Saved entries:
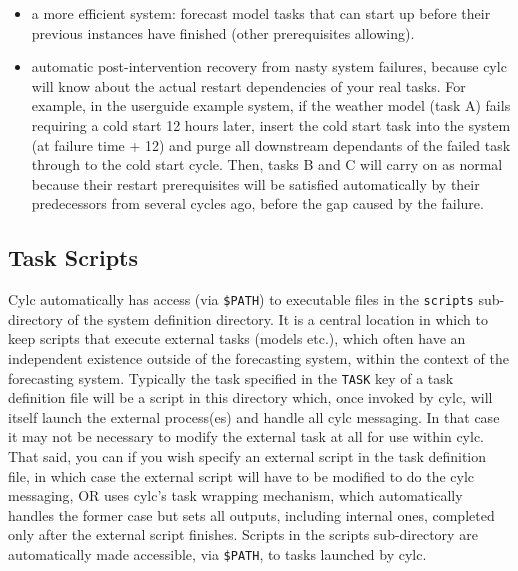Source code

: \documentclass[11pt,a4paper]{article}
\begin{document}
\begin{itemize}

    \item a more efficient system: forecast model tasks that can start
        up before their previous instances have finished (other
        prerequisites allowing).  
    
    \item automatic post-intervention recovery from nasty system
        failures, because cylc will know about the actual restart
        dependencies of your real tasks. For example, in the userguide
        example system, if the weather model (task A) fails requiring a
        cold start 12 hours later, insert the cold start task into the
        system (at failure time + 12) and purge all downstream dependants of 
        the failed task through to the cold start cycle. Then, tasks
        B and C will carry on as normal because their restart
        prerequisites will be satisfied automatically by their
        predecessors from several cycles ago, before the gap caused by
        the failure.

\end{itemize}

\pagebreak
\subsection{Task Scripts}
\label{TaskScripts}

Cylc automatically has access (via \lstinline=$PATH=) to executable
files in the \lstinline=scripts= sub-directory of the system definition
directory. It is a central location in which to keep scripts that
execute external tasks (models etc.), which often have an independent
existence outside of the forecasting system, within the context of the
forecasting system.
Typically the task specified in the \lstinline=TASK=
key of a task definition file will be a script in this directory which,
once invoked by cylc, will itself launch the external process(es) and
handle all cylc messaging. In that case it may not be necessary to
modify the external task at all for use within cylc. That said, you can
if you wish specify an external script in the task definition file, in
which case the external script will have to be modified to do the cylc
messaging, OR uses cylc's task wrapping mechanism, which automatically
handles the former case but sets all outputs, including internal ones,
completed only after the external script finishes.  Scripts in the
scripts sub-directory are automatically made accessible, via 
\lstinline=$PATH=, to tasks launched by cylc. 
\end{document}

### Exercise
Only the number is wanted. Count the lines above that include the word "definition".

### Solution for this problem
3